Why the callbacks run on one particular core? This callbacks are running on NIC driver context. Can’t it be scheduled to run on multiple cores which I believe will improve performance?

Regards,
Vikash Kumar

If you have a single socket, then the OS will try to keep it on a single core, for cache locality. Obvious the OS can’t dictate which core you’re on when you initiate a new WskSend, but callbacks will be funnelled up on the core for that socket. (Note that the core may change over time, due to rebalancing.)

Windows can distribute a network workload across multiple CPUs – this is called RSS. But the unit of granularity of RSS is the socket; Windows goes to some great lengths to avoid splitting a socket across multiple cores. Imagine if it did not: you could have the WskReceive completions running on two processors in parallel, but the first thing you’re likely to do is grab a spinlock to protect your internal state… thus defeating all the parallelism.

If you want to throw more cores at a networking problem, then you will need (a) a network driver that supports RSS, and (b) to split your workload across multiple sockets.

Hi Jeffrey,

Thanks for the reply.

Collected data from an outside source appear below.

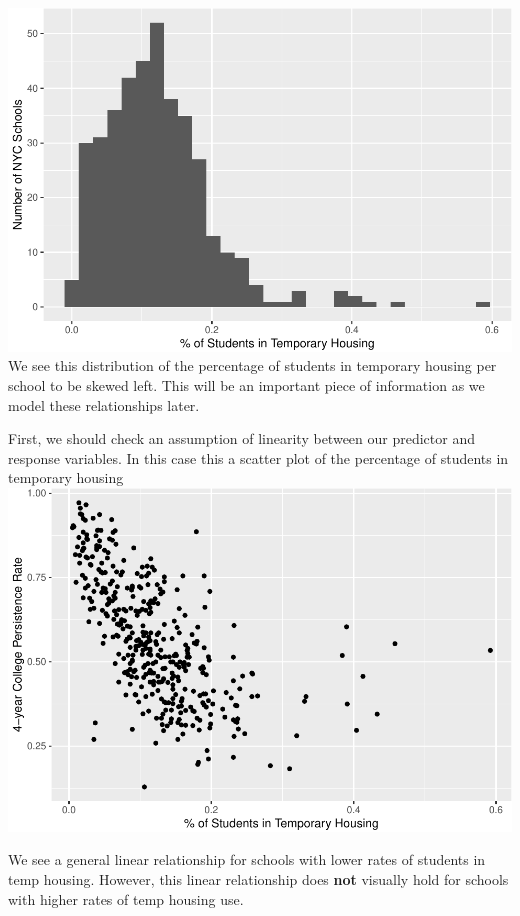 \documentclass[
  man]{apa6}
\begin{document}
\includegraphics{final-project_files/figure-latex/unnamed-chunk-3-1.pdf}
We see this distribution of the percentage of students in temporary housing per school to be skewed left. This will be an important piece of information as we model these relationships later.

First, we should check an assumption of linearity between our predictor and response variables. In this case this a scatter plot of the percentage of students in temporary housing
\includegraphics{final-project_files/figure-latex/unnamed-chunk-4-1.pdf}

We see a general linear relationship for schools with lower rates of students in temp housing. However, this linear relationship does \textbf{not} visually hold for schools with higher rates of temp housing use.
\end{document}
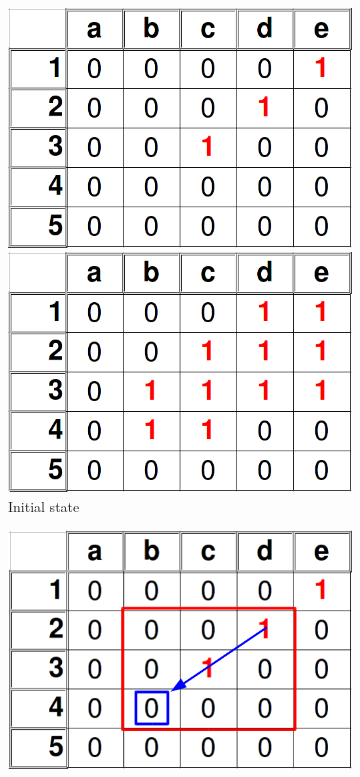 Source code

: \documentclass{article}
\begin{document}
\begin{figure}[htb!]
	\centering
	\begin{subfigure}{0.25\textwidth}
		\includegraphics[width=\linewidth]{thin_DNA_1.png}
		
		\vspace{0.2cm}
		
		\includegraphics[width=\linewidth]{thick_DNA_1.png}
		\caption{Initial state}
		\label{fig:end_pixel_recovery1}
	\end{subfigure}
	\begin{subfigure}{0.25\textwidth}
		\includegraphics[width=\linewidth]{thin_DNA_2.png}
		

\end{subfigure}
\end{figure}
\end{document}
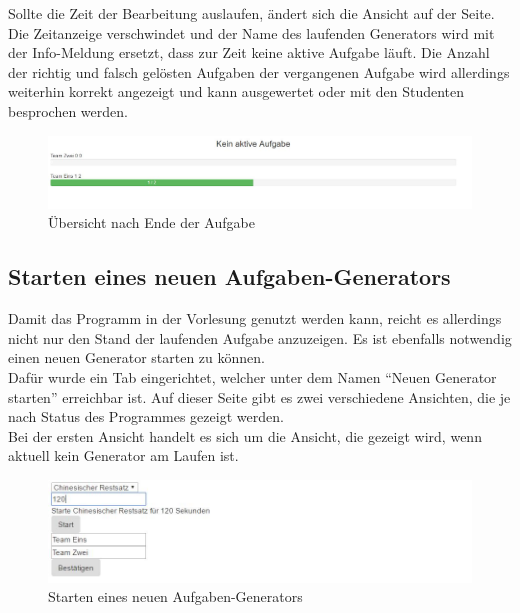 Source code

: Sollte die Zeit der Bearbeitung auslaufen, ändert sich die Ansicht auf der Seite. Die Zeitanzeige verschwindet und der Name des laufenden Generators wird mit der Info-Meldung ersetzt, dass zur Zeit keine aktive Aufgabe läuft. Die Anzahl der richtig und falsch gelösten Aufgaben der vergangenen Aufgabe wird allerdings weiterhin korrekt angezeigt und kann ausgewertet oder mit den Studenten besprochen werden.

\begin{figure}[htp]     %
\centering
\includegraphics[width=1\textwidth]{bilder/TaskOver} 
\caption[Übersicht nach Ende der Aufgabe]{Übersicht nach Ende der Aufgabe}
\end{figure} 


\subsection{Starten eines neuen Aufgaben-Generators}

Damit das Programm in der Vorlesung genutzt werden kann, reicht es allerdings nicht nur den Stand der laufenden Aufgabe anzuzeigen. Es ist ebenfalls notwendig einen neuen Generator starten zu können. \\
Dafür wurde ein Tab eingerichtet, welcher unter dem Namen ``Neuen Generator starten'' erreichbar ist.
Auf dieser Seite gibt es zwei verschiedene Ansichten, die je nach Status des Programmes gezeigt werden. \\

Bei der ersten Ansicht handelt es sich um die Ansicht, die gezeigt wird, wenn aktuell kein Generator am Laufen ist. \\

\begin{figure}[htp]     %
\centering
\includegraphics[width=1\textwidth]{bilder/StartNew} 
\caption[Starten eines neuen Aufgaben-Generators]{Starten eines neuen Aufgaben-Generators}
\end{figure}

My system is having 8 cores and I have created 8 sockets. I am pushing the IOs to socket based on the core number.

I was expecting the callbacks to arrive on different cores but callbacks are always coming on one particular core for all the connections.

I checked NIC driver properties in device manager in my PC, Its RSS enabled also tried some different RSS load balancing properties but still same behaviour.